Aux yeux des participantes, RuPaul’s Drag Race a largement contribué à démystifier l’univers des drag queens.
« L’émission a permis au grand public de mieux connaître cette forme d’art, la préparation derrière, indique Rita Baga, qui compte 13 années d’expérience. Ça nous a aussi ouvert énormément de portes. Ça fait en sorte qu’aujourd’hui, on peut travailler dans beaucoup plus d’endroits. On n’est plus limitées aux bars. »
« À cause de l’émission, plusieurs gais se sentent moins seuls, signale Kiara. Parce qu’ils voient d’autres gais raconter leurs parcours, raconter leur coming out, raconter des expériences assez intenses. Ça brise l’isolement. Ça leur montre aussi qu’on peut devenir ce qu’on veut. »
UNE CHANCE EN OR
Le Canada obtient sa version de RuPaul’s Drag Race après l’Angleterre. D’après les premières images mises en ligne au début du mois, les téléspectateurs peuvent s’attendre à plusieurs clins d’oeil au « pays du nord ». Le panel de juges est d’ailleurs composé de trois Canadiens : Brooke Lynn Hytes, une ex-candidate de RuPaul’s Drag Race, Jeffrey Bowyer-Chapman, un acteur d’Edmonton, et Stacey McKenzie, une mannequin de Toronto.
Pour Kiara, Canada’s Drag Race représente une chance inespérée de propulser sa carrière de drag queen au niveau supérieur, puisque l’émission sera également diffusée aux ÉtatsUnis sur WOW Presents Plus, ainsi qu’au Royaume-Uni sur BBC Three. La concurrente a obtenu son laissez-passer l’automne dernier au terme d’un long processus d’audition duquel sont ressorties 12 heureuses élues.
« C’est beaucoup de visibilité, déclare la ressortissante de Québec, déménagée à Montréal en 2017 pour poursuivre des études en cinéma. Ça peut changer ma vie. »
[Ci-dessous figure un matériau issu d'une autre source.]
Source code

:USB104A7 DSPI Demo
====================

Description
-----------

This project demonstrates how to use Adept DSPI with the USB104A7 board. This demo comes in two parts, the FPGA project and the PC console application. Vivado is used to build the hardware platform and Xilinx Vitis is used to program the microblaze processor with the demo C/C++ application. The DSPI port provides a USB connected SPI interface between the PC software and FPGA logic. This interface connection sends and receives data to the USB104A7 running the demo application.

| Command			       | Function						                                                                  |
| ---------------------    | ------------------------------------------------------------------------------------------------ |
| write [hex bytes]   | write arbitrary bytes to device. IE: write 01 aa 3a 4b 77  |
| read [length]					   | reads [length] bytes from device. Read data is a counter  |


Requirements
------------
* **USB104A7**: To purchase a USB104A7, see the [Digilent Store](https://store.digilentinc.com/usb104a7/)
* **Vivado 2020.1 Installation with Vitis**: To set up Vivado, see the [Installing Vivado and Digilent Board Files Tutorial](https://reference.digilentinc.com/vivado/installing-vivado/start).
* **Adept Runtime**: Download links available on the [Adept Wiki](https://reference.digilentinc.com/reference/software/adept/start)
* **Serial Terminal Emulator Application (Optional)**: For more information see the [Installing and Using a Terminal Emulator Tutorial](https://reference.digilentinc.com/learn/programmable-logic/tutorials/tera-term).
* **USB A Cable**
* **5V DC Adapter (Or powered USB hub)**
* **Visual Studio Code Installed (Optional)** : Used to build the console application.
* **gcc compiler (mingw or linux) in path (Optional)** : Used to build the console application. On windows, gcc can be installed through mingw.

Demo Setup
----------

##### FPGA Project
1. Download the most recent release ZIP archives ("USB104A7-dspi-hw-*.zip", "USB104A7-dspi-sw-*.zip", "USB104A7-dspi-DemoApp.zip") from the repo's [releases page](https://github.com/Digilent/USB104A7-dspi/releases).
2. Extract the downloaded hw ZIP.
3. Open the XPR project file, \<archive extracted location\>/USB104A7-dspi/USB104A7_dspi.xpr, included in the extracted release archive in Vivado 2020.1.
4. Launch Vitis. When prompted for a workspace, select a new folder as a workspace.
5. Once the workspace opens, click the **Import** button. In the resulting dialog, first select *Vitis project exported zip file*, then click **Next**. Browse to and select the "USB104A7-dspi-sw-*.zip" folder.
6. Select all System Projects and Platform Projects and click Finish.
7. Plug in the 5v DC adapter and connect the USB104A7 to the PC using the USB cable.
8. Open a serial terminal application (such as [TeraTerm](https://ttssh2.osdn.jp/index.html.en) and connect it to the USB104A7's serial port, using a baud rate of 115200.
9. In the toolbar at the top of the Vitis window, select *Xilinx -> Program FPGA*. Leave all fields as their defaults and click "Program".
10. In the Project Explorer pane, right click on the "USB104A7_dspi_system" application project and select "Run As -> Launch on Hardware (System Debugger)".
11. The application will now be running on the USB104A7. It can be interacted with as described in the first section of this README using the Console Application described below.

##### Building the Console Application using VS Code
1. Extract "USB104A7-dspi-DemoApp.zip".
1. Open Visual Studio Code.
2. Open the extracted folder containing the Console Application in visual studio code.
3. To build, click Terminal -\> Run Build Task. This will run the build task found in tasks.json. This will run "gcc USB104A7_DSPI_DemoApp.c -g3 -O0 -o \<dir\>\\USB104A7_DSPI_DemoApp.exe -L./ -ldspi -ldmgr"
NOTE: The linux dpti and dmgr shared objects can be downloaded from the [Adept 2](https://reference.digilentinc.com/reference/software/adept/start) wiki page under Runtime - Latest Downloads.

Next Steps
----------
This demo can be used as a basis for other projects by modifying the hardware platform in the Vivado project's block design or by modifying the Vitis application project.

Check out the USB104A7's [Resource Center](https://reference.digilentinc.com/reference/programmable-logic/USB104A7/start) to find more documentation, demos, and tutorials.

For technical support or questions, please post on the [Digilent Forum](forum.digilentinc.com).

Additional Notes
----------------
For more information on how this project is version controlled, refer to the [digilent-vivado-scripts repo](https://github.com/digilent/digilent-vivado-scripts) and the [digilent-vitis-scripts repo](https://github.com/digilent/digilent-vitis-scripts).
ENTRE COMPÉTITION ET SOLIDARITÉ
La bande-annonce de Canada’s Drag Race a beau mettre l’emphase sur l’esprit de compétition qui règne entre les concurrentes (après tout, 100 000 $ sont en jeu), elle recèle également quelques jolis exemples de solidarité.
« Les drags de Montréal, c’est une communauté très soudée, souligne Rita Baga. On organise nos propres galas, on s’entraide… Quand j’ai appris que Kiara était à Canada’s Drag Race, j’étais très heureux. Je savais que j’allais avoir quelqu’un à qui parler en français. »
« Rita Baga et moi, on a des styles différents, des forces différentes, note Kiara. Je n’étais pas intimidée et elle n’était pas intimidée. Je voulais qu’on se rende le plus loin possible ensemble. »
LA LUMIÈRE
Canada’s Drag Race émerge au terme d’une période difficile pour l’ensemble des drag queens.
Alors qu’on déconfine lentement le Québec, elles commencent à voir la lumière au bout du tunnel.
« Il a fallu être assez créatifs, raconte Rita Baga. On s’est tourné du côté virtuel, en donnant des spectacles sur Facebook. Mais j’ai plusieurs collègues qui sont en arrêt forcé, qui n’ont pas remis leurs talons depuis trois mois. »
« J’ai hâte de remonter sur scène, poursuit-elle. Faire un lip-sync dans ton salon devant ton divan avec juste ton chat comme public, ce n’est pas le même feeling qu’être devant 300 personnes. »
Canada’s Drag Race : Que la meilleure gagne atterrit sur Crave (et OUTtv) jeudi, en anglais. Également offert avec sous-titres en français, au rythme d’un épisode par semaine.